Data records
BEGIN
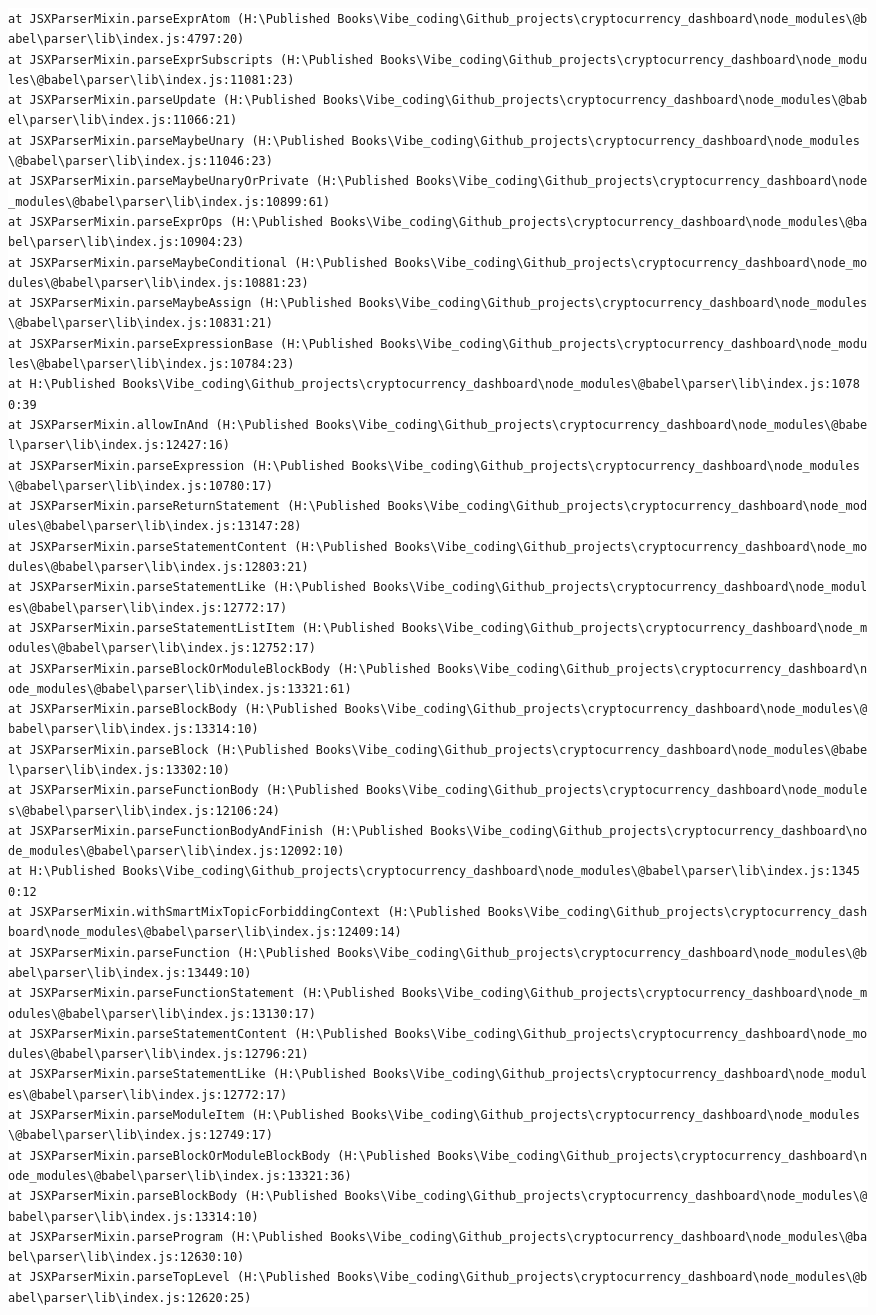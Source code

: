     at JSXParserMixin.parseExprAtom (H:\Published Books\Vibe_coding\Github_projects\cryptocurrency_dashboard\node_modules\@babel\parser\lib\index.js:4797:20)
    at JSXParserMixin.parseExprSubscripts (H:\Published Books\Vibe_coding\Github_projects\cryptocurrency_dashboard\node_modules\@babel\parser\lib\index.js:11081:23)
    at JSXParserMixin.parseUpdate (H:\Published Books\Vibe_coding\Github_projects\cryptocurrency_dashboard\node_modules\@babel\parser\lib\index.js:11066:21)
    at JSXParserMixin.parseMaybeUnary (H:\Published Books\Vibe_coding\Github_projects\cryptocurrency_dashboard\node_modules\@babel\parser\lib\index.js:11046:23)
    at JSXParserMixin.parseMaybeUnaryOrPrivate (H:\Published Books\Vibe_coding\Github_projects\cryptocurrency_dashboard\node_modules\@babel\parser\lib\index.js:10899:61)
    at JSXParserMixin.parseExprOps (H:\Published Books\Vibe_coding\Github_projects\cryptocurrency_dashboard\node_modules\@babel\parser\lib\index.js:10904:23)
    at JSXParserMixin.parseMaybeConditional (H:\Published Books\Vibe_coding\Github_projects\cryptocurrency_dashboard\node_modules\@babel\parser\lib\index.js:10881:23)
    at JSXParserMixin.parseMaybeAssign (H:\Published Books\Vibe_coding\Github_projects\cryptocurrency_dashboard\node_modules\@babel\parser\lib\index.js:10831:21)
    at JSXParserMixin.parseExpressionBase (H:\Published Books\Vibe_coding\Github_projects\cryptocurrency_dashboard\node_modules\@babel\parser\lib\index.js:10784:23)
    at H:\Published Books\Vibe_coding\Github_projects\cryptocurrency_dashboard\node_modules\@babel\parser\lib\index.js:10780:39
    at JSXParserMixin.allowInAnd (H:\Published Books\Vibe_coding\Github_projects\cryptocurrency_dashboard\node_modules\@babel\parser\lib\index.js:12427:16)
    at JSXParserMixin.parseExpression (H:\Published Books\Vibe_coding\Github_projects\cryptocurrency_dashboard\node_modules\@babel\parser\lib\index.js:10780:17)
    at JSXParserMixin.parseReturnStatement (H:\Published Books\Vibe_coding\Github_projects\cryptocurrency_dashboard\node_modules\@babel\parser\lib\index.js:13147:28)
    at JSXParserMixin.parseStatementContent (H:\Published Books\Vibe_coding\Github_projects\cryptocurrency_dashboard\node_modules\@babel\parser\lib\index.js:12803:21)
    at JSXParserMixin.parseStatementLike (H:\Published Books\Vibe_coding\Github_projects\cryptocurrency_dashboard\node_modules\@babel\parser\lib\index.js:12772:17)
    at JSXParserMixin.parseStatementListItem (H:\Published Books\Vibe_coding\Github_projects\cryptocurrency_dashboard\node_modules\@babel\parser\lib\index.js:12752:17)
    at JSXParserMixin.parseBlockOrModuleBlockBody (H:\Published Books\Vibe_coding\Github_projects\cryptocurrency_dashboard\node_modules\@babel\parser\lib\index.js:13321:61)
    at JSXParserMixin.parseBlockBody (H:\Published Books\Vibe_coding\Github_projects\cryptocurrency_dashboard\node_modules\@babel\parser\lib\index.js:13314:10)
    at JSXParserMixin.parseBlock (H:\Published Books\Vibe_coding\Github_projects\cryptocurrency_dashboard\node_modules\@babel\parser\lib\index.js:13302:10)
    at JSXParserMixin.parseFunctionBody (H:\Published Books\Vibe_coding\Github_projects\cryptocurrency_dashboard\node_modules\@babel\parser\lib\index.js:12106:24)
    at JSXParserMixin.parseFunctionBodyAndFinish (H:\Published Books\Vibe_coding\Github_projects\cryptocurrency_dashboard\node_modules\@babel\parser\lib\index.js:12092:10)
    at H:\Published Books\Vibe_coding\Github_projects\cryptocurrency_dashboard\node_modules\@babel\parser\lib\index.js:13450:12
    at JSXParserMixin.withSmartMixTopicForbiddingContext (H:\Published Books\Vibe_coding\Github_projects\cryptocurrency_dashboard\node_modules\@babel\parser\lib\index.js:12409:14)
    at JSXParserMixin.parseFunction (H:\Published Books\Vibe_coding\Github_projects\cryptocurrency_dashboard\node_modules\@babel\parser\lib\index.js:13449:10)
    at JSXParserMixin.parseFunctionStatement (H:\Published Books\Vibe_coding\Github_projects\cryptocurrency_dashboard\node_modules\@babel\parser\lib\index.js:13130:17)
    at JSXParserMixin.parseStatementContent (H:\Published Books\Vibe_coding\Github_projects\cryptocurrency_dashboard\node_modules\@babel\parser\lib\index.js:12796:21)
    at JSXParserMixin.parseStatementLike (H:\Published Books\Vibe_coding\Github_projects\cryptocurrency_dashboard\node_modules\@babel\parser\lib\index.js:12772:17)
    at JSXParserMixin.parseModuleItem (H:\Published Books\Vibe_coding\Github_projects\cryptocurrency_dashboard\node_modules\@babel\parser\lib\index.js:12749:17)
    at JSXParserMixin.parseBlockOrModuleBlockBody (H:\Published Books\Vibe_coding\Github_projects\cryptocurrency_dashboard\node_modules\@babel\parser\lib\index.js:13321:36)
    at JSXParserMixin.parseBlockBody (H:\Published Books\Vibe_coding\Github_projects\cryptocurrency_dashboard\node_modules\@babel\parser\lib\index.js:13314:10)
    at JSXParserMixin.parseProgram (H:\Published Books\Vibe_coding\Github_projects\cryptocurrency_dashboard\node_modules\@babel\parser\lib\index.js:12630:10)
    at JSXParserMixin.parseTopLevel (H:\Published Books\Vibe_coding\Github_projects\cryptocurrency_dashboard\node_modules\@babel\parser\lib\index.js:12620:25)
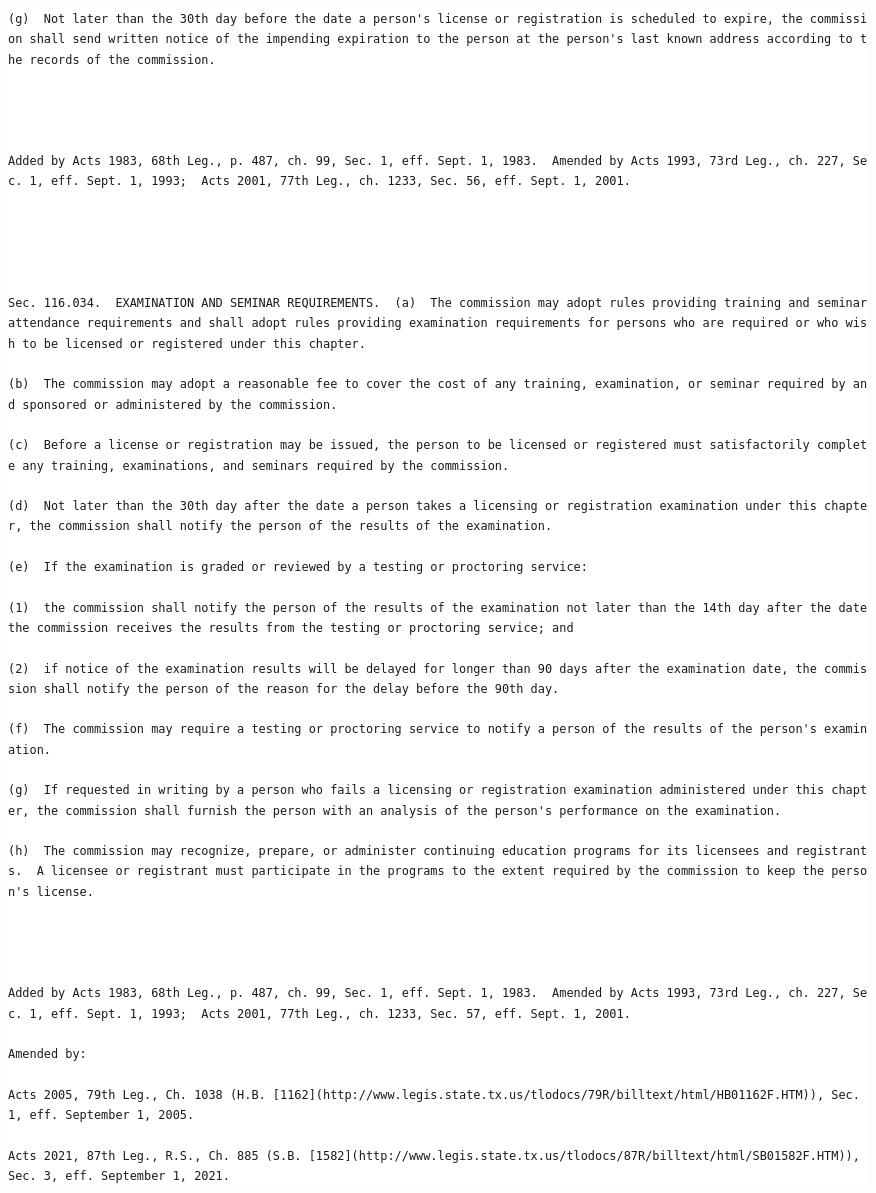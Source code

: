     (g)  Not later than the 30th day before the date a person's license or registration is scheduled to expire, the commission shall send written notice of the impending expiration to the person at the person's last known address according to the records of the commission.
    
    
    
    
    Added by Acts 1983, 68th Leg., p. 487, ch. 99, Sec. 1, eff. Sept. 1, 1983.  Amended by Acts 1993, 73rd Leg., ch. 227, Sec. 1, eff. Sept. 1, 1993;  Acts 2001, 77th Leg., ch. 1233, Sec. 56, eff. Sept. 1, 2001.
    
    
    
    
    
    Sec. 116.034.  EXAMINATION AND SEMINAR REQUIREMENTS.  (a)  The commission may adopt rules providing training and seminar attendance requirements and shall adopt rules providing examination requirements for persons who are required or who wish to be licensed or registered under this chapter.
    
    (b)  The commission may adopt a reasonable fee to cover the cost of any training, examination, or seminar required by and sponsored or administered by the commission.
    
    (c)  Before a license or registration may be issued, the person to be licensed or registered must satisfactorily complete any training, examinations, and seminars required by the commission.
    
    (d)  Not later than the 30th day after the date a person takes a licensing or registration examination under this chapter, the commission shall notify the person of the results of the examination.
    
    (e)  If the examination is graded or reviewed by a testing or proctoring service:
    
    (1)  the commission shall notify the person of the results of the examination not later than the 14th day after the date the commission receives the results from the testing or proctoring service; and
    
    (2)  if notice of the examination results will be delayed for longer than 90 days after the examination date, the commission shall notify the person of the reason for the delay before the 90th day.
    
    (f)  The commission may require a testing or proctoring service to notify a person of the results of the person's examination.
    
    (g)  If requested in writing by a person who fails a licensing or registration examination administered under this chapter, the commission shall furnish the person with an analysis of the person's performance on the examination.
    
    (h)  The commission may recognize, prepare, or administer continuing education programs for its licensees and registrants.  A licensee or registrant must participate in the programs to the extent required by the commission to keep the person's license.
    
    
    
    
    Added by Acts 1983, 68th Leg., p. 487, ch. 99, Sec. 1, eff. Sept. 1, 1983.  Amended by Acts 1993, 73rd Leg., ch. 227, Sec. 1, eff. Sept. 1, 1993;  Acts 2001, 77th Leg., ch. 1233, Sec. 57, eff. Sept. 1, 2001.
    
    Amended by: 
    
    Acts 2005, 79th Leg., Ch. 1038 (H.B. [1162](http://www.legis.state.tx.us/tlodocs/79R/billtext/html/HB01162F.HTM)), Sec. 1, eff. September 1, 2005.
    
    Acts 2021, 87th Leg., R.S., Ch. 885 (S.B. [1582](http://www.legis.state.tx.us/tlodocs/87R/billtext/html/SB01582F.HTM)), Sec. 3, eff. September 1, 2021.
END
WHAT IS EXPECTED:
Starting at the first line of the records and stopping after the line with "at JSXParserMixin.parseMaybeUnary (H:\Published", copy each line exactly; pictures stay out.

ANSWER TO THE EXERCISE:
Source code

:     at JSXParserMixin.parseExprAtom (H:\Published Books\Vibe_coding\Github_projects\cryptocurrency_dashboard\node_modules\@babel\parser\lib\index.js:4797:20)
    at JSXParserMixin.parseExprSubscripts (H:\Published Books\Vibe_coding\Github_projects\cryptocurrency_dashboard\node_modules\@babel\parser\lib\index.js:11081:23)
    at JSXParserMixin.parseUpdate (H:\Published Books\Vibe_coding\Github_projects\cryptocurrency_dashboard\node_modules\@babel\parser\lib\index.js:11066:21)
    at JSXParserMixin.parseMaybeUnary (H:\Published Books\Vibe_coding\Github_projects\cryptocurrency_dashboard\node_modules\@babel\parser\lib\index.js:11046:23)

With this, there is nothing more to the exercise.